BEGIN

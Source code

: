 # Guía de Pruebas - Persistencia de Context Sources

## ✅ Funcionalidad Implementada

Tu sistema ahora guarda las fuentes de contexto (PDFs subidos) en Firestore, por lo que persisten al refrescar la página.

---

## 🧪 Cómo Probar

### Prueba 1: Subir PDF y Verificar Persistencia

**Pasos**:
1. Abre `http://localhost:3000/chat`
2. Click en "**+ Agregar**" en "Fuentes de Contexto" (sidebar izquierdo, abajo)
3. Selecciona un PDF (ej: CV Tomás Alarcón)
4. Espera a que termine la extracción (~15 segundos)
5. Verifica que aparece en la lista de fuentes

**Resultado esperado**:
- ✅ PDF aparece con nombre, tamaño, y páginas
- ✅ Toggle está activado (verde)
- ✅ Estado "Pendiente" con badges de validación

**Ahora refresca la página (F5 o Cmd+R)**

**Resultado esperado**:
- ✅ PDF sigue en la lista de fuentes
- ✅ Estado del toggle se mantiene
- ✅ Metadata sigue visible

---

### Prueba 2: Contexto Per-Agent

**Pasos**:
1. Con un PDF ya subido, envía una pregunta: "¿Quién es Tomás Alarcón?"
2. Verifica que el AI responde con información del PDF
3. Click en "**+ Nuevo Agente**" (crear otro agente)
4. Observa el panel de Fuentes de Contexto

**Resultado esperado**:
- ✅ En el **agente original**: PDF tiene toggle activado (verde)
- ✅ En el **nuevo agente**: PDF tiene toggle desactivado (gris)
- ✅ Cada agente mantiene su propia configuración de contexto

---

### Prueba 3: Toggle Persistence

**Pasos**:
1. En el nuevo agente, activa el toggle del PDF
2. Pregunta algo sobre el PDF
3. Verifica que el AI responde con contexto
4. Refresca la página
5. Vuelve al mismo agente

END

Each line, from the one that holds "4. Observa el panel de Fuentes de Contexto" through the last line of the entries, must be repeated exactly. Leave out everything else.

# Solution to this problem
4. Observa el panel de Fuentes de Contexto

**Resultado esperado**:
- ✅ En el **agente original**: PDF tiene toggle activado (verde)
- ✅ En el **nuevo agente**: PDF tiene toggle desactivado (gris)
- ✅ Cada agente mantiene su propia configuración de contexto

---

### Prueba 3: Toggle Persistence

**Pasos**:
1. En el nuevo agente, activa el toggle del PDF
2. Pregunta algo sobre el PDF
3. Verifica que el AI responde con contexto
4. Refresca la página
5. Vuelve al mismo agente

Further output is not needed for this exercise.